Others posted graphic images which, they said, did show was happening in Gaza.These tweets contain graphic images
— Khaled Safi خالدصافي (@KhaledSafi) July 9, 2014
— InCapital24 (@InCapitol24) July 7, 2014
Claims that fake images are circulated online to overstate the scale of destruction are not new in the Middle East and the issue is now a major battleground of the information war there.
An image that shows dead children was circulated in November 2012, during Israel's "Pillar Of Defence" military operation in Gaza.
Speaking on the BBC's Gaza segment, Abdirahim Saeed, of BBC Arabic, said: "This misuse of pictures on social media is not particularly unique to this particular hashtag.
"We've seen this before in Syria, in Iraq, and you've got to keep an eye on who you’re following, [and ask yourself] where did this picture come from?"
But the BBC has itself fallen fall of foul of distributing fake images of conflict in Gaza in the past.
In November 2012, its then-correspondent there Jon Donnison retweeted an image of an injured child on a hospital bed that purported to be from Gaza but turned out to also have been taken in Syria.
He tweeted his apologies when this was pointed out to him.
Hadar Sela, editor of the BBC Watch website, which seeks to "monitor the BBC's coverage of Israel for accuracy and impartiality" and has previously accused it of "sailing very close to the age-old wind of stereotypical antisemitic motifs of Jewish power and control over governments", told HuffPost UK that the BBC Trending segment made an important point about news and pictures delivered on social media.
She said: "If this item has contributed to enhancing the public's awareness of the fact that information appearing in any medium - and in particular fast-moving social media platforms - is not always 100% reliable and may be aimed at advancing a particular political agenda, that can only be a good thing.
"Unfortunately, such awareness is also necessary with regard to much of the BBC's own content."
In a statement, a BBC spokesman told HuffPost UK: "Our report made it clear that the attacks and casualties were real but also drew attention to the wider issue of accuracy that is by no means unique to this hashtag.

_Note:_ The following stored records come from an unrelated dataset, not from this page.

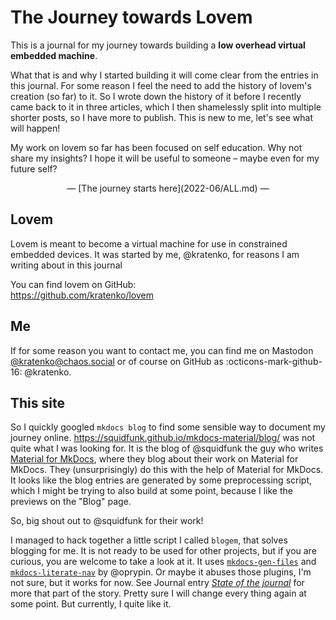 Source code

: # The Journey towards Lovem
This is a journal for my journey towards building 
a **low overhead virtual embedded machine**.

What that is and why I started building it will come clear from the entries in this journal.
For some reason I feel the need to add the history of lovem's creation (so far) to it. 
So I wrote down the history of it before I recently came back to it in three articles, 
which I then shamelessly split into multiple shorter posts, so I have more to publish.
This is new to me, let's see what will happen!

My work on lovem so far has been focused on self education. Why not share my insights?
I hope it will be useful to someone &ndash; maybe even for my future self?

<center>&mdash; [The journey starts here](2022-06/ALL.md) &mdash;</center>

## Lovem
Lovem is meant to become a virtual machine for use in constrained embedded devices. 
It was started by me, @kratenko, for reasons I am writing about in this journal

You can find lovem on GitHub: <br>
https://github.com/kratenko/lovem

## Me
If for some reason you want to contact me, you can find me on 
Mastodon <a href="https://chaos.social/@kratenko">\@kratenko\@chaos.social</a> or of course on GitHub as :octicons-mark-github-16: @kratenko.

## This site
So I quickly googled `mkdocs blog` to find some sensible way to document my journey online. 
https://squidfunk.github.io/mkdocs-material/blog/ was not quite what I was looking for. 
It is the blog of @squidfunk the guy who writes [Material for MkDocs][material], where they 
blog about their work on Material for MkDocs. They (unsurprisingly) do this with the help of 
Material for MkDocs. It looks like the blog entries are generated by some preprocessing 
script, which I might be trying to also build at some point, because I like the previews 
on the "Blog" page. 

So, big shout out to @squidfunk for their work!

I managed to hack together a little script I called `blogem`, that solves blogging for me. 
It is not ready to be used for other projects, but if you are curious, you are welcome to 
take a look at it. It uses [`mkdocs-gen-files`][gen-files] and [`mkdocs-literate-nav`][literate-nav]
by @oprypin. Or maybe it abuses those plugins, I'm not sure, but it works for now. 
See Journal entry [*State of the journal*][journal-post] for more that part of the story.
Pretty sure I will change every thing again at some point. But currently, I quite like it.

[material]: https://squidfunk.github.io/mkdocs-material/
[gen-files]: https://oprypin.github.io/mkdocs-gen-files/
[literate-nav]: https://oprypin.github.io/mkdocs-literate-nav/
[journal-post]: 2022-07/state-of-the-journal.md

"Our research showed that many of the most heavily shared images circulating in the week up to 7th July 2014 were from several years ago or were pictures that were not taken in Gaza but in different countries.
"We show evidence of this in our video report.
"We looked at #GazaUnderAttack because it has had 823,000 tweets in 30 days while #IsraelUnderattack had 3000 in the same period. BBC Trending examines popular trends on social media.
"Both sides of the story have been reported extensively on BBC News.”